Having gloriously reminisced about her childhood hometown throughout her orchestral masterpiece, TheThompson Fields, it’s time for some contrast. In fact, Maria Schneider’s Data Lords album consistently contrasts the melodious essence of the natural environment—full of birds’ chirping, thunder’s rumbling, leaves’ swooshes and rustling, joyful songs and mournful elegies, flowing water’s susurration, hail’s popping, or dry thistle’s quiet smacking—with the invented surroundings of massive and exponentially expanding amounts of digital influences upon human life.
Schneider’s representations of the contrasts couldn’t be more obvious, and more effective. The consistency of her masterful presentation of her theme excels, from the package’s symbol of an exquisitely rendered split image of an apparently autumnal leaf mirrored by a shape of electronic circuitry, to the fact that the musical statements contained within the package are separately sleeved, as if incompatible. Schneider would be a person who understands this paradox behind contemporary tensions as the musical sounds of the fields and of the gravel paths of her childhood collide with the electronically produced and/or accessed music that describes experiences of much of today’s childhood—and adulthood. Rather than repeating The Thompson Fields’ appreciation of nature and restating the profundity of life’s immemorial simplicities, Data Lords comprises a musical essay about a universal twenty-first-century tension with all of the talent at Schneider’s and the Orchestra’s command.

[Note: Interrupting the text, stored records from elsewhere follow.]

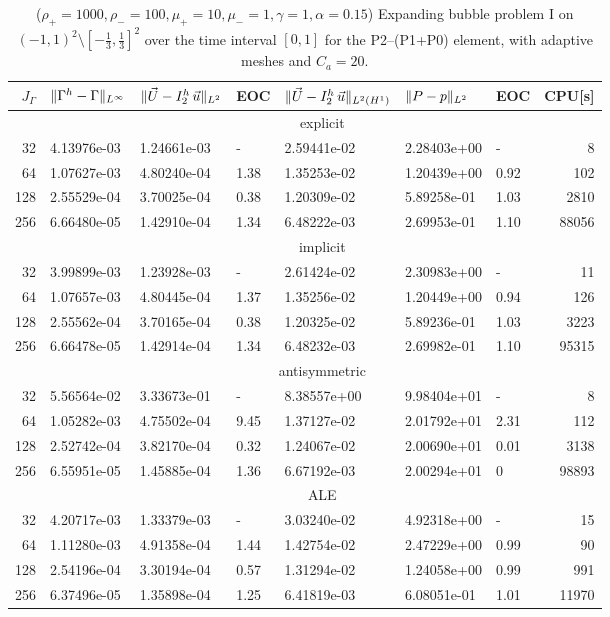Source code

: \begin{table}
\center
\hspace*{-3.25cm}
\begin{tabular}{rllllllr}
\hline
$J_\Gamma$ & $\|\Gamma^h - \Gamma\|_{L^\infty}$ & $\|\vec U - I^h_{2}\,\vec u\|_{L^2}$ & EOC & $\|\vec U - I^h_{2}\,\vec u\|_{L^2(H^1)}$ & $\|P - p\|_{L^2}$ & EOC
& CPU[s] \\
\hline
& \multicolumn{7}{c}{explicit} \\
\hline
 32 & 4.13976e-03 & 1.24661e-03 &    - & 2.59441e-02 & 2.28403e+00 &    - &
8 \\
 64 & 1.07627e-03 & 4.80240e-04 & 1.38 & 1.35253e-02 & 1.20439e+00 & 0.92 &
102 \\
128 & 2.55529e-04 & 3.70025e-04 & 0.38 & 1.20309e-02 & 5.89258e-01 & 1.03 &
2810 \\
256 & 6.66480e-05 & 1.42910e-04 & 1.34 & 6.48222e-03 & 2.69953e-01 & 1.10 &
88056 \\
\hline
& \multicolumn{7}{c}{implicit} \\
\hline
 32 & 3.99899e-03 & 1.23928e-03 &    - & 2.61424e-02 & 2.30983e+00 &    - &
11 \\
 64 & 1.07657e-03 & 4.80445e-04 & 1.37 & 1.35256e-02 & 1.20449e+00 & 0.94 &
126 \\
128 & 2.55562e-04 & 3.70165e-04 & 0.38 & 1.20325e-02 & 5.89236e-01 & 1.03 &
3223 \\
256 & 6.66478e-05 & 1.42914e-04 & 1.34 & 6.48232e-03 & 2.69982e-01 & 1.10 &
95315 \\
\hline
& \multicolumn{7}{c}{antisymmetric} \\
\hline
 32 & 5.56564e-02 & 3.33673e-01 &    - & 8.38557e+00 & 9.98404e+01 &    - &
8 \\
 64 & 1.05282e-03 & 4.75502e-04 & 9.45 & 1.37127e-02 & 2.01792e+01 & 2.31 &
112 \\
128 & 2.52742e-04 & 3.82170e-04 & 0.32 & 1.24067e-02 & 2.00690e+01 & 0.01 &
3138 \\
256 & 6.55951e-05 & 1.45885e-04 & 1.36 & 6.67192e-03 & 2.00294e+01 &    0 &
98893 \\
\hline
& \multicolumn{7}{c}{ALE} \\
\hline
 32 & 4.20717e-03 & 1.33379e-03 &    - & 3.03240e-02 & 4.92318e+00 &    - &
15 \\
 64 & 1.11280e-03 & 4.91358e-04 & 1.44 & 1.42754e-02 & 2.47229e+00 & 0.99 &
90 \\
128 & 2.54196e-04 & 3.30194e-04 & 0.57 & 1.31294e-02 & 1.24058e+00 & 0.99 &
991 \\
256 & 6.37496e-05 & 1.35898e-04 & 1.25 & 6.41819e-03 & 6.08051e-01 & 1.01 &
11970 \\
\hline
\end{tabular}
\hspace*{-3.25cm}
\caption[Navier--Stokes expanding bubble III errors P2--(P1+P0)]
{($\rho_+ = 1000,\rho_- = 100,\mu_+ = 10,\mu_- =1,\gamma = 1,\alpha=0.15$)
Expanding bubble problem I on $(-1,1)^2\setminus[-\frac{1}{3},\frac{1}{3}]^2$
over the time interval $[0,1]$ for the P2--(P1+P0) element, with adaptive
meshes and $C_a=20$\textdegree.}
\label{tab:nsexpandingbubbleIIIp2pip0}
\end{table}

Instinctively predicting where the sacrifice of art to data and commerce would lead, Schneider was the first jazz artist to crowd-fund through ArtistShare her album Concert in the Garden, as she avoided selling it through major labels, which still released the majority of the highly promoted jazz recordings in 2004. Her opposition to the appropriation of intellectual property has continued to simmer. Schneider realized that music reduced to data would be devalued to dollars to pennies to nothing. Schneider has testified before Congress about intellectual property rights and protection from the digital “data lords.”
Yet, Schneider hasn’t forgotten the peaceful eternal beauty of Midwestern nature, even as she combines it with the musical energy of New York-based jazz gained as Gil Evans’ assistant and Bob Brookmeyer’s apprentice. One would think that The Thompson Fields, an immensely moving and significant recording, would be the capstone of Schneider’s discography. But further consideration of her concerns would have suggested that she had other worthy themes on her mind besides natural harmony, or harmonious nature.
Who knew but Schneider that her defense of the value of art would eventually be the basis for another work of art?
Too complex to be contained by a small group, Schneider’s ideas and compositional movements and kaleidoscopic colors have been expressed consistently throughout 28 years by her Maria Schneider Orchestra.
Which brings us to the music. The gorgeous music. Gorgeous even when she suggests darkly the deleterious effects of, not merely an industry, but a universe of ever-present “information technology.” Gorgeous especially as she celebrates, in the end, the overwhelming thrill of a rising sun.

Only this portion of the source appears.